→ **Exercise requirements**
Take every line from the records below that includes the word "labeled".

→ **Dataset records**

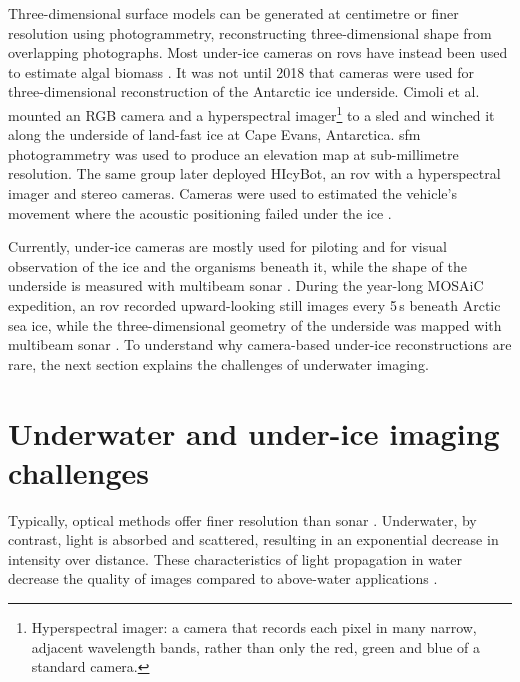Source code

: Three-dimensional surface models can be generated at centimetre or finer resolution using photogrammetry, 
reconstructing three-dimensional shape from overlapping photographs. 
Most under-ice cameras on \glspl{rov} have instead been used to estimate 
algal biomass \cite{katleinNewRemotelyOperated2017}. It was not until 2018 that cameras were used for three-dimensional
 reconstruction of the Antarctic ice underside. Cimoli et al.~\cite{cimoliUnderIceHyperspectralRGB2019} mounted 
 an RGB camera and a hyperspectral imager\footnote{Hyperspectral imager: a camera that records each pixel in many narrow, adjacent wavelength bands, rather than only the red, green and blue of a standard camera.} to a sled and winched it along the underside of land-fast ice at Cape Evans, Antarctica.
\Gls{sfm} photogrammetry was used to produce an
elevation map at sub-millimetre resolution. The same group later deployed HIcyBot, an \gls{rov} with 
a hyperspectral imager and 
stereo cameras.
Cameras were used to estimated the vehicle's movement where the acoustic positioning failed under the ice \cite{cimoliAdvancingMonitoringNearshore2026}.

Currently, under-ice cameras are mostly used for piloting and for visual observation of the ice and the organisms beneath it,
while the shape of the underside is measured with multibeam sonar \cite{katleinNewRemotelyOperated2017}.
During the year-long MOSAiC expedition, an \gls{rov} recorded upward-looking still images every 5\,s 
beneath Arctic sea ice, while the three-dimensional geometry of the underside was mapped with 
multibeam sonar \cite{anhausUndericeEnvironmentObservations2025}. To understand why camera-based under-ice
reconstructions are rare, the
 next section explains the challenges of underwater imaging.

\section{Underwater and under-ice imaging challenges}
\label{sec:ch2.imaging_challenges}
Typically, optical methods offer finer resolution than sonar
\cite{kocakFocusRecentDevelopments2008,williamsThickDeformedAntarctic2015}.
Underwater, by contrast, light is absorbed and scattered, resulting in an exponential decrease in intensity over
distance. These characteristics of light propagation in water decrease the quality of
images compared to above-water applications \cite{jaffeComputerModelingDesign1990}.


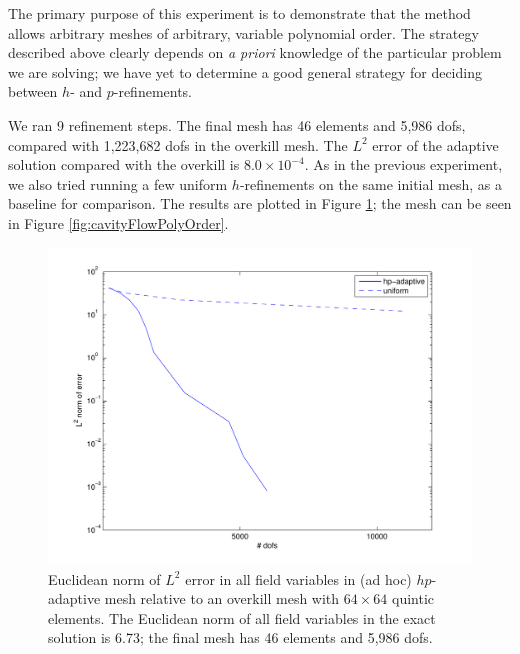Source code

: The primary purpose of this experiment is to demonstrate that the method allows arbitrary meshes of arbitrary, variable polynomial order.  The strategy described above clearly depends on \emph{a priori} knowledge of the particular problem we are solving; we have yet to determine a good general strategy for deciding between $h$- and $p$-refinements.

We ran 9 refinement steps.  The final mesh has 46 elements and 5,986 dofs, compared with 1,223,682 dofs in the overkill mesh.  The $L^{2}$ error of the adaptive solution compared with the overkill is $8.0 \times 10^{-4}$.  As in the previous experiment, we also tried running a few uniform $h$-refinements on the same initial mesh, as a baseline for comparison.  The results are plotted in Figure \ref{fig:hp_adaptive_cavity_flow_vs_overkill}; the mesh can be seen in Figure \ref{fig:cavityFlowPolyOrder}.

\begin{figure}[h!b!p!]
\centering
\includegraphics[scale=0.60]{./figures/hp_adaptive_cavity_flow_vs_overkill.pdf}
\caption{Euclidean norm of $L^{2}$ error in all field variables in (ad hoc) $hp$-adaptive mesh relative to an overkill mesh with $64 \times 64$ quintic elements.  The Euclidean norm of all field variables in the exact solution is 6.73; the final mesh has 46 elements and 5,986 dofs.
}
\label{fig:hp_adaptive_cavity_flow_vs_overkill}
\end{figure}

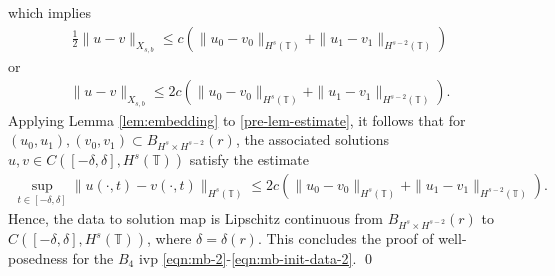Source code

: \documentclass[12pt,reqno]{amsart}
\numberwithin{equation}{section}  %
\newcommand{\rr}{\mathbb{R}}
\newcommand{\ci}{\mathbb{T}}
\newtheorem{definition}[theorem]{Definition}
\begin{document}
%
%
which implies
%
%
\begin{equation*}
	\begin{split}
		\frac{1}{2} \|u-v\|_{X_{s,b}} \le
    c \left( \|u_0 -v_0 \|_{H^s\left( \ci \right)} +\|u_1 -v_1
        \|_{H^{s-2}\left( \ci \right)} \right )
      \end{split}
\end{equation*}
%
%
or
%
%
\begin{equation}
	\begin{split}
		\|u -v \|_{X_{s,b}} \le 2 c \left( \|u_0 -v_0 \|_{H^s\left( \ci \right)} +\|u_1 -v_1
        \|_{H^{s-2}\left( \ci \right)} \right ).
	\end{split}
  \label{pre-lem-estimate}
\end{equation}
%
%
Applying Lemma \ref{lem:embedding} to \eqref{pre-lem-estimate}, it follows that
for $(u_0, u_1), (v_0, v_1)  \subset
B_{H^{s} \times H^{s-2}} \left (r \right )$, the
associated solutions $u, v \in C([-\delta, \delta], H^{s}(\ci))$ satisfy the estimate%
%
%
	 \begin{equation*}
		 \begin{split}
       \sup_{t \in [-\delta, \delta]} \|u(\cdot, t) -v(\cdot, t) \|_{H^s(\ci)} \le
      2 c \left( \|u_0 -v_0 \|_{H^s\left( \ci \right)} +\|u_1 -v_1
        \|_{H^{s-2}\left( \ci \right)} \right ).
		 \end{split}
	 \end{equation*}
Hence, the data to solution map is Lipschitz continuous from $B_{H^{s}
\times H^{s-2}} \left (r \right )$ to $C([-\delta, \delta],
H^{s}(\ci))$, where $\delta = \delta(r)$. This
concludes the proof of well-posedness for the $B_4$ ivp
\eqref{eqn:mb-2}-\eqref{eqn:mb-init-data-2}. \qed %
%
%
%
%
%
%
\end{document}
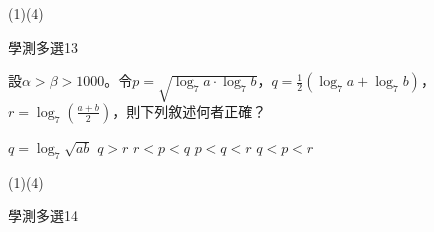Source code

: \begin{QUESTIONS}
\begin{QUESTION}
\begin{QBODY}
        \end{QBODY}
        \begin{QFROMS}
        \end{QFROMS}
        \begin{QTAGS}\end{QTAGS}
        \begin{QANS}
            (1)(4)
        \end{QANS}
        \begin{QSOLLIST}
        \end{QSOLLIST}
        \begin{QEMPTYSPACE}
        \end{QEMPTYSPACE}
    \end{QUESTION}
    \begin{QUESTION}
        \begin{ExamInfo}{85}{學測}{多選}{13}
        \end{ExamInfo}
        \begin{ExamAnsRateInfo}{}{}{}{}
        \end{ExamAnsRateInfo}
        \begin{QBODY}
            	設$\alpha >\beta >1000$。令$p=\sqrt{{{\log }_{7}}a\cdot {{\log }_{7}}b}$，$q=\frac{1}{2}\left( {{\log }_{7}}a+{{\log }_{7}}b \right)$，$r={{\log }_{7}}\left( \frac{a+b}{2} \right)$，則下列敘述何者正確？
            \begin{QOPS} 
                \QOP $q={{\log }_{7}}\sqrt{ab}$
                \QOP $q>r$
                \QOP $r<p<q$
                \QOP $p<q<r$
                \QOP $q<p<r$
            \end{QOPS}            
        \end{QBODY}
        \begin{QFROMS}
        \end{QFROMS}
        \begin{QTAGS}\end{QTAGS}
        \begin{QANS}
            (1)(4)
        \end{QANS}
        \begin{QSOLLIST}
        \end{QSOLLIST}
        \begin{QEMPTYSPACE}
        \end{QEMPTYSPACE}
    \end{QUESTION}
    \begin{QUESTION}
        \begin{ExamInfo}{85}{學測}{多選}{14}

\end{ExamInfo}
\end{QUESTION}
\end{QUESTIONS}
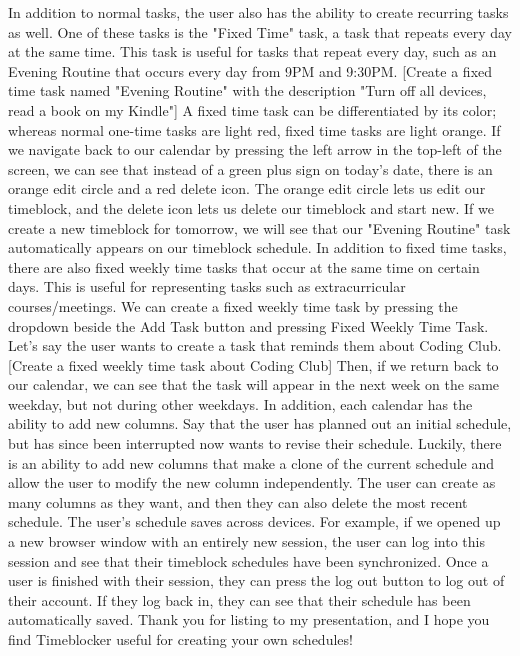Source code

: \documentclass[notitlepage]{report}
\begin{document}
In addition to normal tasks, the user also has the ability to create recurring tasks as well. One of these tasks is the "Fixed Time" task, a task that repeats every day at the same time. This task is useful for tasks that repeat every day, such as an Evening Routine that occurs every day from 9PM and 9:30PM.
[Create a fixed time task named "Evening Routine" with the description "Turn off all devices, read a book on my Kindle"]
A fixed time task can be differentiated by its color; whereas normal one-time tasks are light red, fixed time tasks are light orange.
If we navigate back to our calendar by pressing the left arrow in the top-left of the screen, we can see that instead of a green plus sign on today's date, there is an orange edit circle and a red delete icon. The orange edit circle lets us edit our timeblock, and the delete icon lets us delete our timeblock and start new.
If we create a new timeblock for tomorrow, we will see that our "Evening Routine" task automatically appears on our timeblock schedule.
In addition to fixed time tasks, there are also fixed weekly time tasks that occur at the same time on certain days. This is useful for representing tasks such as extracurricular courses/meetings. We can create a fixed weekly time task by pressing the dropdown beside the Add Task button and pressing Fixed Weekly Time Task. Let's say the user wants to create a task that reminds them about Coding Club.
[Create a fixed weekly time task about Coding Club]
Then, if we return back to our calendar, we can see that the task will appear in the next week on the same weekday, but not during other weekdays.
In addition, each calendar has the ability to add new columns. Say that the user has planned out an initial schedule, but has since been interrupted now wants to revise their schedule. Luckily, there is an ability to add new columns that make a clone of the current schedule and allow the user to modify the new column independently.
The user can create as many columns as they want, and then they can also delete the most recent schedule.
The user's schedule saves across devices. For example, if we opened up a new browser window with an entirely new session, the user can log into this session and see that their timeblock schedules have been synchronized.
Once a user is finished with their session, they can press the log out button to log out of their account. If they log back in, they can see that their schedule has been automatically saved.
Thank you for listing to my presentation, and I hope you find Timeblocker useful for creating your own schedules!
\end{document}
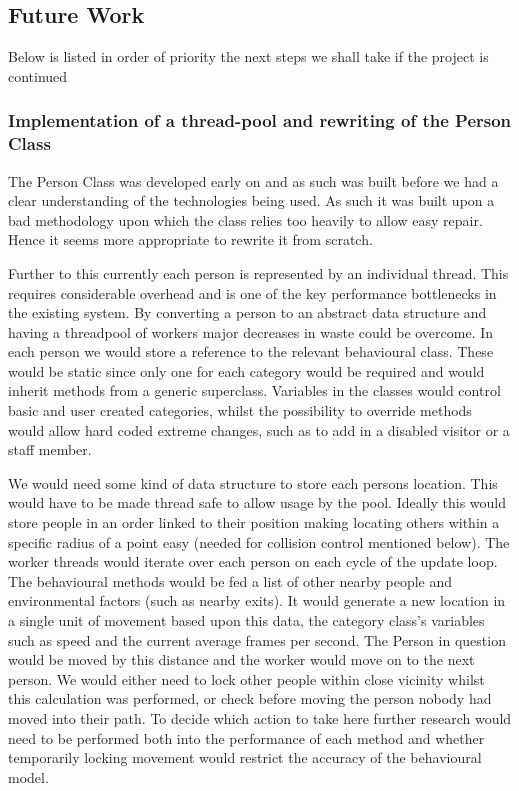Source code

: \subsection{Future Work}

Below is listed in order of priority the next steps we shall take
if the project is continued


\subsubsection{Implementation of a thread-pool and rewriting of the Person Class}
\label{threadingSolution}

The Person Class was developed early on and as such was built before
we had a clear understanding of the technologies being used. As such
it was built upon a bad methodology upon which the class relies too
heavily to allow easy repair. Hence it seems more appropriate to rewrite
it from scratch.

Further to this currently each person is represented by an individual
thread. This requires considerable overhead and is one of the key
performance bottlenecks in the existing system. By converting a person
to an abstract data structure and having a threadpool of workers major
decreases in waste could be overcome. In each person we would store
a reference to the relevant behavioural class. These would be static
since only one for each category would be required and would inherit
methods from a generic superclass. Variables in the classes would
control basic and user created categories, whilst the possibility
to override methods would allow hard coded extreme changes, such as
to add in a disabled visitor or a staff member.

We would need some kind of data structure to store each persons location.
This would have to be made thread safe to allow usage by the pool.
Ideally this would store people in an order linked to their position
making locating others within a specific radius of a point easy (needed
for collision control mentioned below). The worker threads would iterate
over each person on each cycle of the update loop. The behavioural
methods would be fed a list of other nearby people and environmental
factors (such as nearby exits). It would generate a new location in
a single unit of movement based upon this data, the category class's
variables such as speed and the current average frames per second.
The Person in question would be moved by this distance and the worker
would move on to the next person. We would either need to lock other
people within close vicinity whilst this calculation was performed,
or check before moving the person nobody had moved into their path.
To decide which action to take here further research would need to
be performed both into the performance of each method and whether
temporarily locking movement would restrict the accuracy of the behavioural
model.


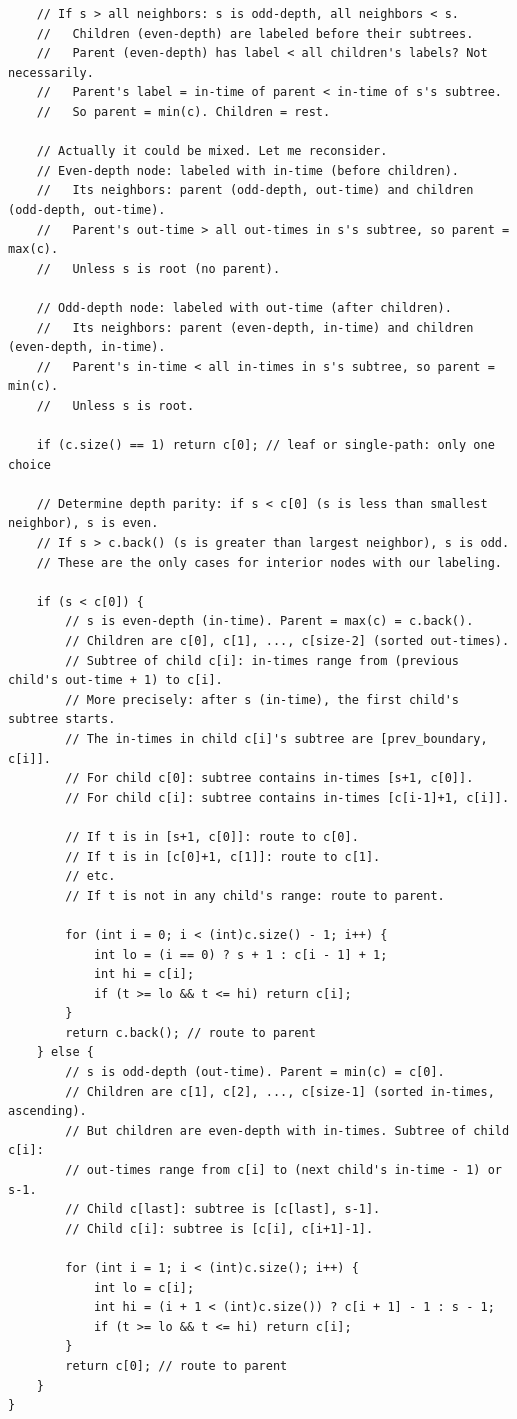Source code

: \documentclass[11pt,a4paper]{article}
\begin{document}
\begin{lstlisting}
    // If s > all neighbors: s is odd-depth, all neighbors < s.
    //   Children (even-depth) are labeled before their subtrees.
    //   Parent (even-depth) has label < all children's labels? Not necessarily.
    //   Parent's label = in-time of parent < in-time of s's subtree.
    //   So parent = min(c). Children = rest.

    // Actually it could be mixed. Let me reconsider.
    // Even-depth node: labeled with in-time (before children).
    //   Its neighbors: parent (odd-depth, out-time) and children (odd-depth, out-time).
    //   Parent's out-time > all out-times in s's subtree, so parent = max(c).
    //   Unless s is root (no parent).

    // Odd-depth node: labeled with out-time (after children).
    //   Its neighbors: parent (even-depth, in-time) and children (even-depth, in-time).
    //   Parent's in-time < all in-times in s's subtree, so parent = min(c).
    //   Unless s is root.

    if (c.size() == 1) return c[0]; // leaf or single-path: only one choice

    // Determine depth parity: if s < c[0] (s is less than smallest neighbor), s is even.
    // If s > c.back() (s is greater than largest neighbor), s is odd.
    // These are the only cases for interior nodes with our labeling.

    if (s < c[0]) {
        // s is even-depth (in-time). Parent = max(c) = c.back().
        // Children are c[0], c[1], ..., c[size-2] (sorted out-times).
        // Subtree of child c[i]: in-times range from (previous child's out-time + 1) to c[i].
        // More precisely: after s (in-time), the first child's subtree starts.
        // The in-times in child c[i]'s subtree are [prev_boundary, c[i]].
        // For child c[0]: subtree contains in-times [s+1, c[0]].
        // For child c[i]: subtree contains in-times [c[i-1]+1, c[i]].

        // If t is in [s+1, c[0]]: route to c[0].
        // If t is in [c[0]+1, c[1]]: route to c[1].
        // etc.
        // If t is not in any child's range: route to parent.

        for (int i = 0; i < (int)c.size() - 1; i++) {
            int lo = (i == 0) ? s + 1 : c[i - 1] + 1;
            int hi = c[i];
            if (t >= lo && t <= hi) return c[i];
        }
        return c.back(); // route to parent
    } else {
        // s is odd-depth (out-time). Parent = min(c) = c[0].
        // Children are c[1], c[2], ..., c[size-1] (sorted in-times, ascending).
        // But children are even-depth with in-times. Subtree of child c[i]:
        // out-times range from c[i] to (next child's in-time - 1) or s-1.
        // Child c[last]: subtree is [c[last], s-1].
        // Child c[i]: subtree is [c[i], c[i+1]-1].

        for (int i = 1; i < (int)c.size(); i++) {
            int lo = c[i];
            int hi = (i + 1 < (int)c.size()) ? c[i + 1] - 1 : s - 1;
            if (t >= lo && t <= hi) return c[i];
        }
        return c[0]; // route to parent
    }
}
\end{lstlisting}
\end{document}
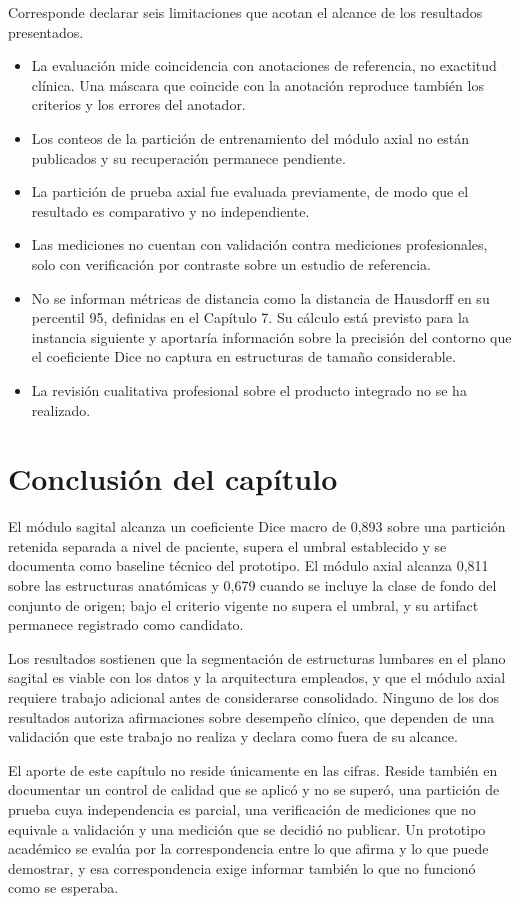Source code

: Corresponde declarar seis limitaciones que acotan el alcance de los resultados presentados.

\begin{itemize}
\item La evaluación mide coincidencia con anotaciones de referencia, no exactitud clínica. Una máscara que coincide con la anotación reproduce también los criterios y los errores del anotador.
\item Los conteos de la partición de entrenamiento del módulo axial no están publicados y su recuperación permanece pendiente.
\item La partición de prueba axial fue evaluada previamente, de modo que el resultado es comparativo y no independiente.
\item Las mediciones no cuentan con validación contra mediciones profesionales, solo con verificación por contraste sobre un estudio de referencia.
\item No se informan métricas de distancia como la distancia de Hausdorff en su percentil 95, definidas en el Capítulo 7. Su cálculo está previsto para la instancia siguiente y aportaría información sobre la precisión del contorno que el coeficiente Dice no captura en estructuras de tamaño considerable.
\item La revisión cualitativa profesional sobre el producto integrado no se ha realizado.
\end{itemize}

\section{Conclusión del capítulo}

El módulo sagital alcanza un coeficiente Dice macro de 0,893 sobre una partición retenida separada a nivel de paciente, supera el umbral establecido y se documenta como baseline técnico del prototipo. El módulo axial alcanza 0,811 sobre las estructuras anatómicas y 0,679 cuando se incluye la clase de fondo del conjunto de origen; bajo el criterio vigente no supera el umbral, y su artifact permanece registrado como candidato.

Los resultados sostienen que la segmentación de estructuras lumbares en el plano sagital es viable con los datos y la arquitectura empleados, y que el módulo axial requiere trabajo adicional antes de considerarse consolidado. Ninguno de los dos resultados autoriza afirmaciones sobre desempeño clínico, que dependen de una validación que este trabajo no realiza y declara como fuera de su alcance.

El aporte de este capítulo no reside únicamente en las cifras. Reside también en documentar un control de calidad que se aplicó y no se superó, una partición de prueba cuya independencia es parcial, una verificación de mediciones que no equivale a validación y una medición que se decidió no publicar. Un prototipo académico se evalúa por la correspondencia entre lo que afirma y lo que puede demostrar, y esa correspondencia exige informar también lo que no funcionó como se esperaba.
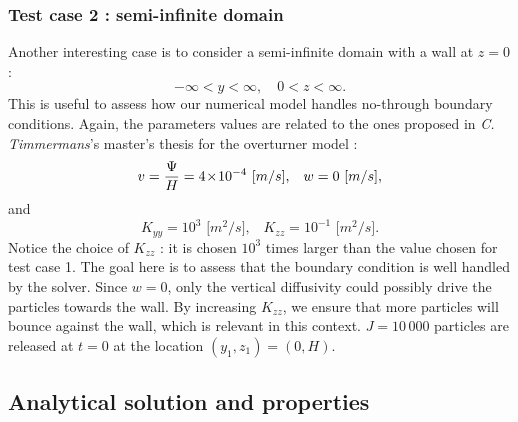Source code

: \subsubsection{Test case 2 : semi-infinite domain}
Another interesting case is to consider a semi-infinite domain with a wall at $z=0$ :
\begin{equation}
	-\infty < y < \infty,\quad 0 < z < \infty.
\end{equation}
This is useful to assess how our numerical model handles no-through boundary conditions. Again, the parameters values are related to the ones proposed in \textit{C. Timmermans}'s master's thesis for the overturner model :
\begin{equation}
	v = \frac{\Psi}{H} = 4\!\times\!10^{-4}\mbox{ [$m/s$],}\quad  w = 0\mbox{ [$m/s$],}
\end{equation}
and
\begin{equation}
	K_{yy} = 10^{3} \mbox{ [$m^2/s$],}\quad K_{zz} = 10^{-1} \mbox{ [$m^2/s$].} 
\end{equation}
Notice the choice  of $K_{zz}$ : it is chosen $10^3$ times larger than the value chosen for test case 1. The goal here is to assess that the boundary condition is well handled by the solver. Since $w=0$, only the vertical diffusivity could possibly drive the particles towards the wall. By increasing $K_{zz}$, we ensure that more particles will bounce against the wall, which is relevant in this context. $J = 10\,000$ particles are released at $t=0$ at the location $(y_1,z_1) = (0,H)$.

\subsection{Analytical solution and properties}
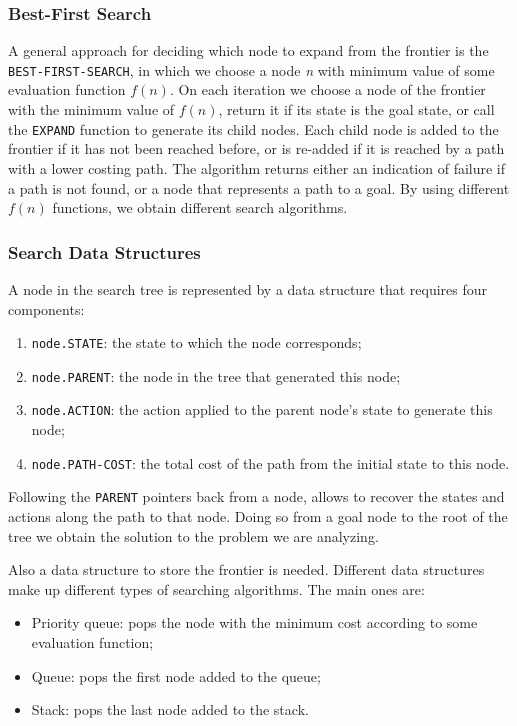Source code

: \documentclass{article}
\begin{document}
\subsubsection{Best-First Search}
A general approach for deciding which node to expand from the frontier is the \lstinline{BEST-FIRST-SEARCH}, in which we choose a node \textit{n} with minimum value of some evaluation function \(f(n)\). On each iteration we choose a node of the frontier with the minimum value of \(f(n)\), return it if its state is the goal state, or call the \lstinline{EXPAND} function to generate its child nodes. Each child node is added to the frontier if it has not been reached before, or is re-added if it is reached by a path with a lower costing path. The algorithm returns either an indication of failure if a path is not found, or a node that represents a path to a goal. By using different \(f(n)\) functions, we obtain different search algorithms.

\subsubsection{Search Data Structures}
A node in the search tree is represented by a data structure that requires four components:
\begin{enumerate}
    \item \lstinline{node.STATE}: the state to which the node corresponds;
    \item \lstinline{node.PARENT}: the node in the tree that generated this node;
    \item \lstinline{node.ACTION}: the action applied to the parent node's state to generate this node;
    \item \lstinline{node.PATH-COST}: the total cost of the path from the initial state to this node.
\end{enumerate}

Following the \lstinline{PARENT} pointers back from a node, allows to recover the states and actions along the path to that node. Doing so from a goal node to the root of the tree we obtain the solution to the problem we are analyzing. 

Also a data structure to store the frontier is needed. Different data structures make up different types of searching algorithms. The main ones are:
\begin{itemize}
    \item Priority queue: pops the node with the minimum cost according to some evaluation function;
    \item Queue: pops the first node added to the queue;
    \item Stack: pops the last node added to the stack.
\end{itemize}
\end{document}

→ **Solution to the exercise**
    //   Children (even-depth) are labeled before their subtrees.
    // Even-depth node: labeled with in-time (before children).
    // Odd-depth node: labeled with out-time (after children).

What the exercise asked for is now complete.